After reading over Apocalypse 5 one more time, I noticed that balanced
matches (like capturing nested parenthetical comments ((like this))) had
been glossed over in the rejection of RFC 145. What was not even
mentioned in the rejection was the possibility of balanced expressions
that would take rules as their opening and closing delimiters. This
would be especially useful, for example, when capturing nested tables in
an HTML document, since not all tables look the same (<table> vs. <tAbLE
attrs...> for instance). You may object that this would just make the
regexp uglier, but what happens if we allow XML-ish rules, e.g.
$html =~ /<balanced opening=<table_start> closing=<table_end>>/;
where the "balanced" rule gets to play with %_{opening} and %_{closing}
to do its magic?
I am not saying that such a "balanced" rule would be easy to implement
in Perl (I personally think that the "balanced" rule is something that
should be more deeply tied to the Regex Engine), but I am proposing that
it can simultaneously be very useful and still look nice. Isn't that
justification enough?
Comments are appreciated,
Peter Behroozi
rule parenthesized { \( ( <-[()]> | <parenthesized> ) \) }
The key to balanced delimiters is recursion. A5 gives us convenient
recursion; therefore, it gives us balanced delimiters.

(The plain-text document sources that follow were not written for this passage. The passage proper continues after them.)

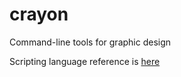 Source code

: # crayon
Command-line tools for graphic design

Scripting language reference is [here](/docs/lang.md)
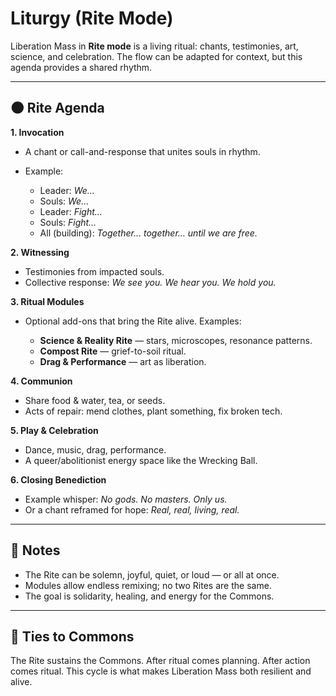 # Liturgy (Rite Mode)

Liberation Mass in **Rite mode** is a living ritual: chants, testimonies, art, science, and celebration. The flow can be adapted for context, but this agenda provides a shared rhythm.

---

## 🌑 Rite Agenda

**1. Invocation**

* A chant or call-and-response that unites souls in rhythm.
* Example:

  * Leader: *We…*
  * Souls: *We…*
  * Leader: *Fight…*
  * Souls: *Fight…*
  * All (building): *Together… together… until we are free.*

**2. Witnessing**

* Testimonies from impacted souls.
* Collective response: *We see you. We hear you. We hold you.*

**3. Ritual Modules**

* Optional add-ons that bring the Rite alive. Examples:

  * **Science & Reality Rite** — stars, microscopes, resonance patterns.
  * **Compost Rite** — grief-to-soil ritual.
  * **Drag & Performance** — art as liberation.

**4. Communion**

* Share food & water, tea, or seeds.
* Acts of repair: mend clothes, plant something, fix broken tech.

**5. Play & Celebration**

* Dance, music, drag, performance.
* A queer/abolitionist energy space like the Wrecking Ball.

**6. Closing Benediction**

* Example whisper: *No gods. No masters. Only us.*
* Or a chant reframed for hope: *Real, real, living, real.*

---

## 🔮 Notes

* The Rite can be solemn, joyful, quiet, or loud — or all at once.
* Modules allow endless remixing; no two Rites are the same.
* The goal is solidarity, healing, and energy for the Commons.

---

## 🌌 Ties to Commons

The Rite sustains the Commons. After ritual comes planning. After action comes ritual. This cycle is what makes Liberation Mass both resilient and alive.

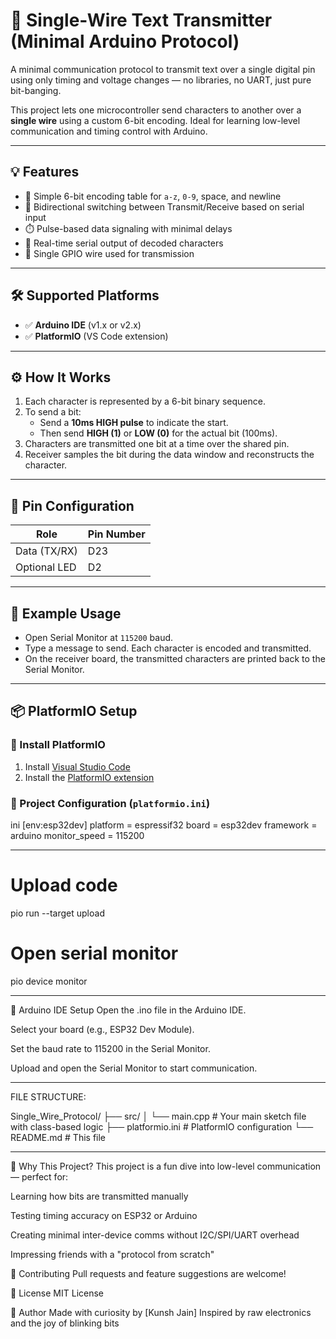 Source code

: # 🔌 Single-Wire Text Transmitter (Minimal Arduino Protocol)

A minimal communication protocol to transmit text over a single digital pin using only timing and voltage changes — no libraries, no UART, just pure bit-banging.

This project lets one microcontroller send characters to another over a **single wire** using a custom 6-bit encoding. Ideal for learning low-level communication and timing control with Arduino.

---

## 💡 Features

- 🧠 Simple 6-bit encoding table for `a-z`, `0-9`, space, and newline
- 🔄 Bidirectional switching between Transmit/Receive based on serial input
- ⏱️ Pulse-based data signaling with minimal delays
- 💬 Real-time serial output of decoded characters
- 🔌 Single GPIO wire used for transmission

---

## 🛠️ Supported Platforms

- ✅ **Arduino IDE** (v1.x or v2.x)
- ✅ **PlatformIO** (VS Code extension)

---

## ⚙️ How It Works

1. Each character is represented by a 6-bit binary sequence.
2. To send a bit:
   - Send a **10ms HIGH pulse** to indicate the start.
   - Then send **HIGH (1)** or **LOW (0)** for the actual bit (100ms).
3. Characters are transmitted one bit at a time over the shared pin.
4. Receiver samples the bit during the data window and reconstructs the character.

---

## 🧩 Pin Configuration

| Role         | Pin Number |
|--------------|------------|
| Data (TX/RX) | D23        |
| Optional LED | D2         |

---

## 🧪 Example Usage

- Open Serial Monitor at `115200` baud.
- Type a message to send. Each character is encoded and transmitted.
- On the receiver board, the transmitted characters are printed back to the Serial Monitor.

---

## 📦 PlatformIO Setup

### 🔗 Install PlatformIO

1. Install [Visual Studio Code](https://code.visualstudio.com/)
2. Install the [PlatformIO extension](https://platformio.org/install/ide?install=vscode)

### 🧰 Project Configuration (`platformio.ini`)

ini
[env:esp32dev]
platform = espressif32
board = esp32dev
framework = arduino
monitor_speed = 115200

---
# Upload code
pio run --target upload

# Open serial monitor
pio device monitor

---
🧰 Arduino IDE Setup
Open the .ino file in the Arduino IDE.

Select your board (e.g., ESP32 Dev Module).

Set the baud rate to 115200 in the Serial Monitor.

Upload and open the Serial Monitor to start communication.

---

FILE STRUCTURE:

Single_Wire_Protocol/
├── src/
│   └── main.cpp         # Your main sketch file with class-based logic
├── platformio.ini       # PlatformIO configuration
└── README.md            # This file

---


🚀 Why This Project?
This project is a fun dive into low-level communication — perfect for:

Learning how bits are transmitted manually

Testing timing accuracy on ESP32 or Arduino

Creating minimal inter-device comms without I2C/SPI/UART overhead

Impressing friends with a "protocol from scratch"

🙌 Contributing
Pull requests and feature suggestions are welcome!

📜 License
MIT License

🧠 Author
Made with curiosity by [Kunsh Jain]
Inspired by raw electronics and the joy of blinking bits
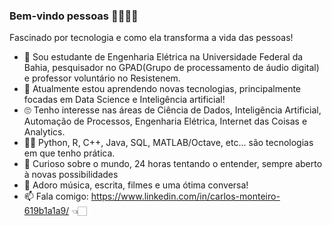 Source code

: ### Bem-vindo pessoas 👾👾👾👾

Fascinado por tecnologia e como ela transforma a vida das pessoas!

- 🔭 Sou estudante de Engenharia Elétrica na Universidade Federal da Bahia, pesquisador no GPAD(Grupo de processamento de áudio digital) e professor voluntário no Resistenem.
- 📌 Atualmente estou aprendendo novas tecnologias, principalmente focadas em Data Science e Inteligência artificial!
- 🙄 Tenho interesse nas áreas de Ciência de Dados, Inteligência Artificial, Automação de Processos, Engenharia Elétrica, Internet das Coisas e Analytics.
- 🐱‍💻 Python, R, C++, Java, SQL, MATLAB/Octave, etc... são tecnologias em que tenho prática.
- 🤔 Curioso sobre o mundo, 24 horas tentando o entender, sempre aberto à novas possibilidades
- 🎸 Adoro música, escrita, filmes e uma ótima conversa!
- 📫 Fala comigo: https://www.linkedin.com/in/carlos-monteiro-619b1a1a9/ 👈🏻

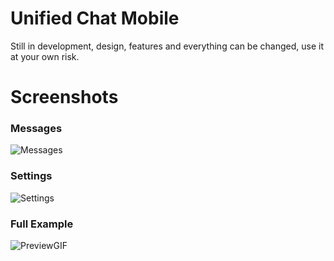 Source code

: # Unified Chat Mobile

Still in development, design, features and everything can be changed, use it at your own risk.

# Screenshots

### Messages 

![Messages](https://cdn.338.rocks/v1/storage/uploads/images/364837394018599024.png)

### Settings

![Settings](https://cdn.338.rocks/v1/storage/uploads/images/364837490076549233.png)

### Full Example

![PreviewGIF](https://cdn.338.rocks/v1/storage/uploads/images/364837158571343983.gif)
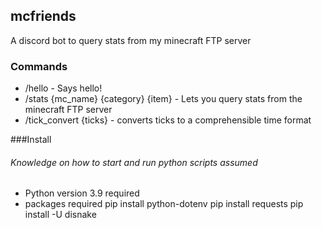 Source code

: ## mcfriends
A discord bot to query stats from my minecraft FTP server 


### Commands
- /hello - Says hello!
- /stats {mc_name} {category} {item} - Lets you query stats from the minecraft FTP server
- /tick_convert {ticks} - converts ticks to a comprehensible time format

###Install
###### Knowledge on how to start and run python scripts assumed
- Python version 3.9 required
- packages required 
		pip install python-dotenv
		pip install requests
		pip install -U disnake



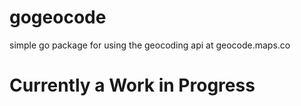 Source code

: # gogeocode
simple go package for using the geocoding api at geocode.maps.co

# Currently a Work in Progress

--Brent Dax <bren...@cpan.org>
@roles=map {"Parrot $_"} qw(embedding regexen Configure)
He who fights and runs away wasted valuable running time with the
fighting.
That being said, there may well be a builtin <self> rule that refers
to the current rule without having to name it. That lets you write
anonymous recursive rules, or possibly a generic rule that could
have more than one name.
Larry
So that would mean to match nested tables, I would have to write
rule nested_tables { <start_table> [ <!before <start_table>><!before
<end_table>> . | <nested_tables> ] <end_table> }
or maybe even
rule balanced { @_[0] [ <!before @_[0]><!before @_[1]> . | <self> ]
@_[1] };
$html =~ /<balanced(<start_table>, <end_table>)>/;
Forgiving lookahead syntax errors on my part, that isn't as bad as I had
thought. Thanks for pointing that out.
However, since you forced me to read through A5 again, I now have
another question :). Since we can now do
$string.tr %hash;
what happens when the keys of %hash have overlapping ranges by accident
or otherwise? Are there any other options than reporting an overlap
(hard), auto-sorting the key-value pairs (medium), or not allowing
hashes (easy)?
Peter Behroozi
I suspected as much, but didn't use it to avoid stepping on toes. :^)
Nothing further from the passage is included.